The MAXQ1061/MAXQ1062 mitigate attacks by using a tamper input pin that monitors the device enclosure integrity. As soon as the enclosure is opened, vital assets can be erased from the MAXQ1061/MAXQ1062 internal secure storage, and then the device is prevented from connecting to the network with an insecure firmware or state.
However, implementing the tamper detection at the system level requires the addition of switches and/or special tamper-sensitive artifacts. Plus, a permanent power supply for the MAXQ1061/MAXQ1062 should be added so that it can actively erase the assets at stake. The extra cost for this design implementation may be worthwhile.Features Not Implemented by the MAXQ1061/MAXQ1062
Due to the initial design of chips based on the TPM standard, the chips can implement many PC-oriented use cases that are not especially relevant in small embedded devices.
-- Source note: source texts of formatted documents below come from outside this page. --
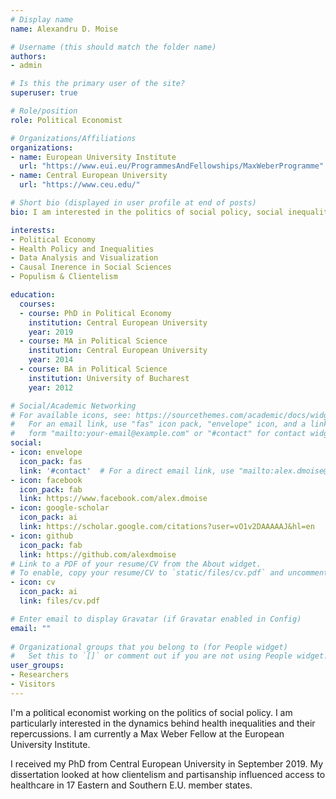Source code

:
 ```yaml
---
# Display name
name: Alexandru D. Moise

# Username (this should match the folder name)
authors:
- admin

# Is this the primary user of the site?
superuser: true

# Role/position
role: Political Economist

# Organizations/Affiliations
organizations:
- name: European University Institute
  url: "https://www.eui.eu/ProgrammesAndFellowships/MaxWeberProgramme"
- name: Central European University
  url: "https://www.ceu.edu/"

# Short bio (displayed in user profile at end of posts)
bio: I am interested in the politics of social policy, social inequalities, electoral politics and more generally in data analysis and visualization.

interests:
- Political Economy
- Health Policy and Inequalities
- Data Analysis and Visualization
- Causal Inerence in Social Sciences
- Populism & Clientelism

education:
  courses:
  - course: PhD in Political Economy
    institution: Central European University
    year: 2019
  - course: MA in Political Science
    institution: Central European University
    year: 2014
  - course: BA in Political Science
    institution: University of Bucharest
    year: 2012

# Social/Academic Networking
# For available icons, see: https://sourcethemes.com/academic/docs/widgets/#icons
#   For an email link, use "fas" icon pack, "envelope" icon, and a link in the
#   form "mailto:your-email@example.com" or "#contact" for contact widget.
social:
- icon: envelope
  icon_pack: fas
  link: '#contact'  # For a direct email link, use "mailto:alex.dmoise@gmail.com".
- icon: facebook
  icon_pack: fab
  link: https://www.facebook.com/alex.dmoise
- icon: google-scholar
  icon_pack: ai
  link: https://scholar.google.com/citations?user=vO1v2DAAAAAJ&hl=en
- icon: github
  icon_pack: fab
  link: https://github.com/alexdmoise
# Link to a PDF of your resume/CV from the About widget.
# To enable, copy your resume/CV to `static/files/cv.pdf` and uncomment the lines below.  
- icon: cv
  icon_pack: ai
  link: files/cv.pdf

# Enter email to display Gravatar (if Gravatar enabled in Config)
email: ""
  
# Organizational groups that you belong to (for People widget)
#   Set this to `[]` or comment out if you are not using People widget.  
user_groups:
- Researchers
- Visitors
---
```


I'm a political economist working on the politics of social policy. I am particularly interested in the dynamics behind health inequalities and their repercussions. I am currently a Max Weber Fellow at the European University Institute.

I received my PhD from Central European University in September 2019. My dissertation looked at how clientelism and partisanship influenced access to healthcare in 17 Eastern and Southern E.U. member states.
- PKCS#11 or Microsoft CAPI engine. These cryptographic service providers can leverage basic TPM standard functionalities to provide more secure cryptographic key storage and algorithms to the upper software layers. The service providers support less functions than the TCG Software Stack. The MAXQ1061/MAXQ1062 can be implemented in such engines but are not really designed for that purpose.
- Chips based on the TPM standard offer digital rights management and software license verification. As an example for digital rights management, when a video is purchased for a limited time of 30 days, then the video decryption key expires after 30 days. Software license verification can be achieved by verifying that the identity of the platform matches the one registered in the license and also by verifying that the license has not expired.
- Remote anonymous attestation. While this can be important during transactions involving users, this operation proves the security properties of a platform (like platform integrity) without revealing its identity. Remove anonymous attestation uses a specific algorithm (DAA) that is not implemented in the MAXQ1061/MAXQ1062. This advanced concept is powerful but complex and might not be that useful in embedded applications, as a simple digital signature scheme is sufficient.
- Password manager. Similar to the disk-encryption use case, a password manager needs proof of integrity of the platform before releasing the password-store decryption key. It also requires the entry of the owner’s master passphrase for the password wallet or a successful matching fingerprint. In the context of IoT, the lack of a password manager is not seen as a real limitation because passwords are seldom used.
Even if there are some differences regarding the list of supported cryptographic algorithm variants, this is usually not a decision factor for customers unless very specific cryptographic requirements exist. The TPM standard and the chips based on the TPM standard are very complex to use and understand and require a relatively larger host-side software stack. In addition, it is also unclear if manufacturers of TPM-compliant chips are willing to offer personalization services such as the pre-loading of unique certificates in each chip.
The MAXQ1061/MAXQ1062 are perfectly adequate for IoT security scenarios and requirements. Unless special requirements regarding access control policy or certification must be fulfilled, the MAXQ1061/MAXQ1062 are always a better choice than the chips based on the TPM standard thanks to the simplicity of the security concepts, the verifiability of the platform’s security, the reduced command set, the unique features such as the host-processor watchdog and reset control, the device enclosure tamper detection feature, and the integrated TLS protocol processing. The MAXQ1061/MAXQ1062 are easy to implement and require a small footprint on the host processor memories.